In any case, code is at https://github.com/samrussell/vmprotect_binja_plugin, feel free to have a play with it and see what else you can do
Takeaways
It took a while to find the right level to look at, but ultimately the Binary Ninja LLIL is very useful, the Python interface is fantastic for interacting with it, and it does about 90% of the heavy lifting for us. I suspect once we get to the arithmetic operations we'll run into some problems with managing where the flags originate from, and that will require us to step backwards through the instruction array rather than directly access these. The LLIL does keep track of some flags that are directly set (there are 8 versions of the carry flag in this handler, for example), but we will have to implement the flag calculation for arithmetic ourselves. Having said this, the flag usage in the handlers is fairly straightforward in earlier versions of VMProtect, and the problems only arise when handling the lifted opcodes in later analysis.

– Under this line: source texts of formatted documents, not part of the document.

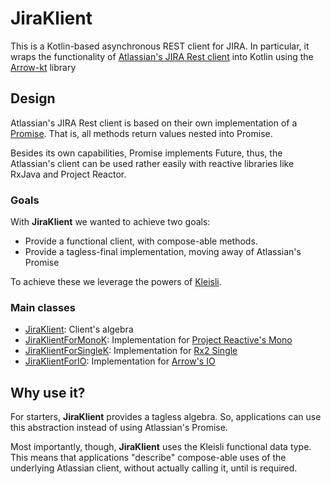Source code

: # JiraKlient

This is a Kotlin-based asynchronous REST client for JIRA.
In particular, it wraps the functionality of [Atlassian's JIRA Rest client](https://bitbucket.org/atlassian/jira-rest-java-client/src/master/) 
into Kotlin using the [Arrow-kt](https://arrow-kt.io) library

## Design
Atlassian's JIRA Rest client is based on their own implementation of
a [Promise](https://bitbucket.org/atlassian/atlassian-util-concurrent/src/master/src/main/java/io/atlassian/util/concurrent/Promise.java). That is, all methods return values nested into Promise.

Besides its own capabilities, Promise implements Future, thus, the Atlassian's client can be used 
rather easily with reactive libraries like RxJava and Project Reactor.

### Goals

With **JiraKlient** we wanted to achieve two goals:
* Provide a functional client, with compose-able methods.
* Provide a tagless-final implementation, moving away of Atlassian's Promise

To achieve these we leverage the powers of [Kleisli](https://arrow-kt.io/docs/arrow/data/kleisli/).

### Main classes

* [JiraKlient](src/main/kotlin/routis/jira/klient/JiraKlient.kt): Client's algebra
* [JiraKlientForMonoK](src/main/kotlin/routis/jira/klient/instances/JiraKlientForMonoK.kt): Implementation for [Project Reactive's Mono](https://projectreactor.io/docs/core/release/api/reactor/core/publisher/Mono.html)
* [JiraKlientForSingleK](src/main/kotlin/routis/jira/klient/instances/JiraKlientForSingleK.kt): Implementation for [Rx2 Single](http://reactivex.io/documentation/single.html)
* [JiraKlientForIO](src/main/kotlin/routis/jira/klient/instances/JiraKlientForIO.kt): Implementation for [Arrow's IO](https://arrow-kt.io/docs/effects/io/)

## Why use it?
For starters, **JiraKlient** provides a tagless algebra. So, applications can use this abstraction instead of
using Atlassian's Promise.

Most importantly, though, **JiraKlient** uses the  Kleisli functional data type. This means that applications "describe"
compose-able uses of the underlying Atlassian client, without actually calling it, until is
required.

Another nice surprise was how the HLIL was really useful in finding the address of the first VM handler, and it would be nice if there was a way to customise this more. The dead code and obfuscated jump handling isn't perfect, but we do get a bunch of stuff for free from both the HLIL and the LLIL, and I feel like Binary Ninja is going to be quite a useful tool for handling a sample like this.
Anyway, I hope you got something out of this. Good luck and happy reversing.